She disappeared around the corner before Avery could question her on the nickname, but another girl heard Flint’s remark and chuckled as she strolled past the room.
“What does that mean: Lizzie?” Avery asked the girl in the hall.
“You’ve never heard of Lizzie Borden, the girl who chopped up her parents?”
“Oh. Yeah, I guess.”
“Well, you’re our new Lizzie. She was in Taunton too, you know.”
“Great, so everyone’s going to be calling me the same name as a girl who killed her parents?”
“Well, it is pretty fitting. You did kill your father, didn’t you?”
“No, I didn’t.”
“They just identified one of the bodies as your father. I just heard it on the news.”
Avery leapt out of bed and rushed to the common room where several girls were draped across the furniture, smoking cigarettes, and chatting amongst themselves. She had to struggle to hear over a girl named Brianne who kept trying to tell a story but kept getting distracted, and a girl named Sheila who kept snapping for her to “finish the fucking story”. Avery stood behind them quietly and watched in increasing horror as the television disclosed the newest facts about the aptly named “Martha’s Vineyard Massacre”.
“…her own father, thought to have abandoned the family eight years ago, making it the oldest of the bodies discovered in the basement of this Oak Bluffs home. The police have yet to release the names of the other sixteen victims, and no official charges have been brought against either mother or daughter, but we have received confirmation that Avery Norton is indeed confined to Taunton State Hospital.”
The girls hooted and clapped their hands at the mention of Taunton, but when a picture of Avery was slapped up on the screen, she gave a tiny gasp and the girls on the couch turned around.
“Look, ladies, we have a star in our midst,” a plump girl with a crooked smile said as she circled Avery.
“Leave her alone, Pam. It’s her second day,” Flint said.
“Not her first rodeo though. Based on her experience, she shouldn’t have any problem defending herself.”
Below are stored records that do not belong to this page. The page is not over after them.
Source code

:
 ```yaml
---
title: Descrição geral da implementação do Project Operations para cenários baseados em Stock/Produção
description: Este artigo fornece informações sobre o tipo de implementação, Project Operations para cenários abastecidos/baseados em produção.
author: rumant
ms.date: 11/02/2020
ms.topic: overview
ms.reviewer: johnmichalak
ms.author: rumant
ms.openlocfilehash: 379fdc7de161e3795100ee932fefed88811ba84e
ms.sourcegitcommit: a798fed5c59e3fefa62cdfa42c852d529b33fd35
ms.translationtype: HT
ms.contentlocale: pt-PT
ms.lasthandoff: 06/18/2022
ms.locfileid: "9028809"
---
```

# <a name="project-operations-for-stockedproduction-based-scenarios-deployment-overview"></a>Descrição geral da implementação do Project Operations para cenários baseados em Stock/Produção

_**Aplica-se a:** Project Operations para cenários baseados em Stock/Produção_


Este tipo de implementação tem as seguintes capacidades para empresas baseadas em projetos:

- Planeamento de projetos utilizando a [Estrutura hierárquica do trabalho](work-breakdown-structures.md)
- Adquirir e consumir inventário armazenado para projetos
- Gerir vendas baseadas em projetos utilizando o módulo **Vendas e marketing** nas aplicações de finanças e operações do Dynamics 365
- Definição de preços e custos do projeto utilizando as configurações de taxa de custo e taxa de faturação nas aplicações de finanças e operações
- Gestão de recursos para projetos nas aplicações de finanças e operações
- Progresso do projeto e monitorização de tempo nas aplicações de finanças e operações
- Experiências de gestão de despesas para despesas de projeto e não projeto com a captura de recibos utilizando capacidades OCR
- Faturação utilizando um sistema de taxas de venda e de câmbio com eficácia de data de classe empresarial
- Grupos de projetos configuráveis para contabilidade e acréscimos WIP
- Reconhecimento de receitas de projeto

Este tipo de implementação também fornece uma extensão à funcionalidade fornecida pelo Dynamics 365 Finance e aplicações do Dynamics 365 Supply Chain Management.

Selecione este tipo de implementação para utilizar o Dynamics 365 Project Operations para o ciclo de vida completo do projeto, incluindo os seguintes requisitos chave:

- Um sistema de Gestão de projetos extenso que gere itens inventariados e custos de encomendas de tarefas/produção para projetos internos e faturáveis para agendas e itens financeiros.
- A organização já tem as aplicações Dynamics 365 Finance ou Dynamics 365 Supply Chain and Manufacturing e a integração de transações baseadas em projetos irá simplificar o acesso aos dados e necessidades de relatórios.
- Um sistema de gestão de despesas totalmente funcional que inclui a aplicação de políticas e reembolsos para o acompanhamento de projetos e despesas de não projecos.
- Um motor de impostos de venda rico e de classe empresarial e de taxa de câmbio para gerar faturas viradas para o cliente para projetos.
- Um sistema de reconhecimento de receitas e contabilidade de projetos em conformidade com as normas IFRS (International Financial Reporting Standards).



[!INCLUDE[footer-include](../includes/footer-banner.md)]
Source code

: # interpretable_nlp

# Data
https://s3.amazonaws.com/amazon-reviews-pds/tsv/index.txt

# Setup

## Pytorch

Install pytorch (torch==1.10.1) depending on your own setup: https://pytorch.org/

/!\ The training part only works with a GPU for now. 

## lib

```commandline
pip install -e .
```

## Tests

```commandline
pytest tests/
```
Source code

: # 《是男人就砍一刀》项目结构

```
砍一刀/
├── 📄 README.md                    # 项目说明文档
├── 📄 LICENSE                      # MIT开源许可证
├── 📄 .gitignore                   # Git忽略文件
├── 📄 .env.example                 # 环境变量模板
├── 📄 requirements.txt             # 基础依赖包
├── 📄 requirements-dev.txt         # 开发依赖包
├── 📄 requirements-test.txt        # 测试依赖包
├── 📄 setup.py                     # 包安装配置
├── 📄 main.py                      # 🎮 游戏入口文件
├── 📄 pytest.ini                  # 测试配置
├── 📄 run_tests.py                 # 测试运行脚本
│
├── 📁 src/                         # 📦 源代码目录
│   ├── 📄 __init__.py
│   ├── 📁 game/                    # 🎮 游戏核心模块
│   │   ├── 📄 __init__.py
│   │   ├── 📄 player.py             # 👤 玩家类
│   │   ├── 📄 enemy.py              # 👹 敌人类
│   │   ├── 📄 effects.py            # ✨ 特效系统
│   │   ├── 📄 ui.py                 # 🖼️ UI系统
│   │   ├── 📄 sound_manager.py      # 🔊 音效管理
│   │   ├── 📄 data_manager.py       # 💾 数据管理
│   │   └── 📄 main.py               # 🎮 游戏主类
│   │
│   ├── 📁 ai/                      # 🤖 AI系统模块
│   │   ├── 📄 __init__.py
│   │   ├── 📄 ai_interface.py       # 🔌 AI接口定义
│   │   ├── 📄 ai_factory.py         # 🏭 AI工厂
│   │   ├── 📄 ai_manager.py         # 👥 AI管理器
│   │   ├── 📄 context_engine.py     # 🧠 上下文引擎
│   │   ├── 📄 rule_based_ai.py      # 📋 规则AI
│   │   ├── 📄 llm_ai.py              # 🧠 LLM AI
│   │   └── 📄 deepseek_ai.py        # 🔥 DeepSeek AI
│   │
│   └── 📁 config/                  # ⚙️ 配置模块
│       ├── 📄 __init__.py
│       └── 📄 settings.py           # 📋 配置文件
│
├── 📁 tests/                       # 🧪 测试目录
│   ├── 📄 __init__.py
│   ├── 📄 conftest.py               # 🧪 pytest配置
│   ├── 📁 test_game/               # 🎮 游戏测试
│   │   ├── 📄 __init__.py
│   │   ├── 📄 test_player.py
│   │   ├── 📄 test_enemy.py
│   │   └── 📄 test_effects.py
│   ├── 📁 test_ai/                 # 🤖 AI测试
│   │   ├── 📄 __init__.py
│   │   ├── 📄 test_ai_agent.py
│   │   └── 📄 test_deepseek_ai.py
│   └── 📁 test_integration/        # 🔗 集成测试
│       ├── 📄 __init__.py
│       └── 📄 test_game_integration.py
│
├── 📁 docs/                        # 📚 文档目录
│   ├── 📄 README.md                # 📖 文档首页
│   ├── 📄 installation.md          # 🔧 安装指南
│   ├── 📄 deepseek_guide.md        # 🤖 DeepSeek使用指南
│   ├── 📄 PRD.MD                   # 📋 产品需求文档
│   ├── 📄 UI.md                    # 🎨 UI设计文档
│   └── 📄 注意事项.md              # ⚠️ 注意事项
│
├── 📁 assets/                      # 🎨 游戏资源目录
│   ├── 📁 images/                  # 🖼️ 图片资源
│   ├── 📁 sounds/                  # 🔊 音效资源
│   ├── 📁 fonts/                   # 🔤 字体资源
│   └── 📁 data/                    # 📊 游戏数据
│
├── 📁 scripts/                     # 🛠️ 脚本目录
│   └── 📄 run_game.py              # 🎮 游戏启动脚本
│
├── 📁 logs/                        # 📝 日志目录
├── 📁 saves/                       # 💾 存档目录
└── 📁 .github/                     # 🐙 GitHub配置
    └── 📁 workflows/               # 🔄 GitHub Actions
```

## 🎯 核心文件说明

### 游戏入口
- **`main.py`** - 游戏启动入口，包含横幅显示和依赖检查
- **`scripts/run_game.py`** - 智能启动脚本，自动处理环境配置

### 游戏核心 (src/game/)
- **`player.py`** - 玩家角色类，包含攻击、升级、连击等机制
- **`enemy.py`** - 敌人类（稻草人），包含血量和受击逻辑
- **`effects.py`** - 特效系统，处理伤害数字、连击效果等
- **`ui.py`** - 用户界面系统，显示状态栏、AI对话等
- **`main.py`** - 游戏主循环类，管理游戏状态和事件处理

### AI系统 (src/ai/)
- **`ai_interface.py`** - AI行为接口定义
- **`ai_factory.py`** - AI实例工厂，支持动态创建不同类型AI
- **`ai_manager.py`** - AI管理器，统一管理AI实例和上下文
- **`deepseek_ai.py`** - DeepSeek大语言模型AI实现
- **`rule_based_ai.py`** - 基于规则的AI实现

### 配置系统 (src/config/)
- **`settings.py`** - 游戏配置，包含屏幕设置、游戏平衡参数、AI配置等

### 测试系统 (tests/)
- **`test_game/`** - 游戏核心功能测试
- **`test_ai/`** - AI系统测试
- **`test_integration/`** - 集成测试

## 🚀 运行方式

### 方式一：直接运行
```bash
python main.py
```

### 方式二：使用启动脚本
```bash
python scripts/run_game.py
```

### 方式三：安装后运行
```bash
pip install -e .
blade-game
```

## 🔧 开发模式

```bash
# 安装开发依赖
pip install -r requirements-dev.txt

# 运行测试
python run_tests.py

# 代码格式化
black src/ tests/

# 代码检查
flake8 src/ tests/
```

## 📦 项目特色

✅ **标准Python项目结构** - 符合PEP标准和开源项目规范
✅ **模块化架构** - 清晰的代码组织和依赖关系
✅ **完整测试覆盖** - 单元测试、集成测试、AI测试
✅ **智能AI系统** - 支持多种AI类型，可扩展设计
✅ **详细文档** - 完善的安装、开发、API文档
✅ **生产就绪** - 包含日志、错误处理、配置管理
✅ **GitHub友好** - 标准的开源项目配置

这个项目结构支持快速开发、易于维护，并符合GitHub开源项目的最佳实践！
“What, against you? I don’t even know you.”
“You will, Lizzie.”
“My name is Avery.”
“Lizzie,” Pam sung mockingly.
Avery could feel her rage boiling into her throat and clawing up to her brain. She clenched her hands into fists without being cognizant of doing so and her face had turned a fierce shade of red. The resonating sing-song pushed her forward, gritted her teeth, and raised her fists, but it was Avery herself who struck. It was Avery who aimed and made contact with Pam’s cheek and shoulder and anywhere else she happened to hit. She felt like a tornado of emotion: rage and sorrow, pride and self-loathing, but she wasn’t aware of the myriad of emotions until after she felt hands pulling her off of Pam. The next thing she felt, however, was a curious sensation: cold metal burrowing into her neck and hot fluid surging from her throat to every other part of her. Then there was the dizziness: the disorienting spin of faces and voices and heat covering her skin in cold sweat that made her want to faint and sigh at the same time.
Then there was the sinking collapse.
Then there was the darkness.
Then there was Paul.
CHAPTER FIVE
A new kind of pain roused Avery from unconsciousness. It made her body jump involuntarily as her mind repeatedly screamed for her to get up, get out, and get away from the cold, but it was all around her, and she found herself unable of escape. Completely nude and hopelessly restrained, she thrashed around madly in the freezing bath, kicking at the chunks of ice floating in the water. Like millions of needles boring into her flesh, the water seeped into Avery’s body and stole her breath away. She felt so tired, so near death, and yet so awake. She screamed for help until she was hoarse and her head wilted onto the back of the tub. She wasn’t sure how long she was there, floating on the cusp of consciousness, but she did notice the door opening and several nurses walking in.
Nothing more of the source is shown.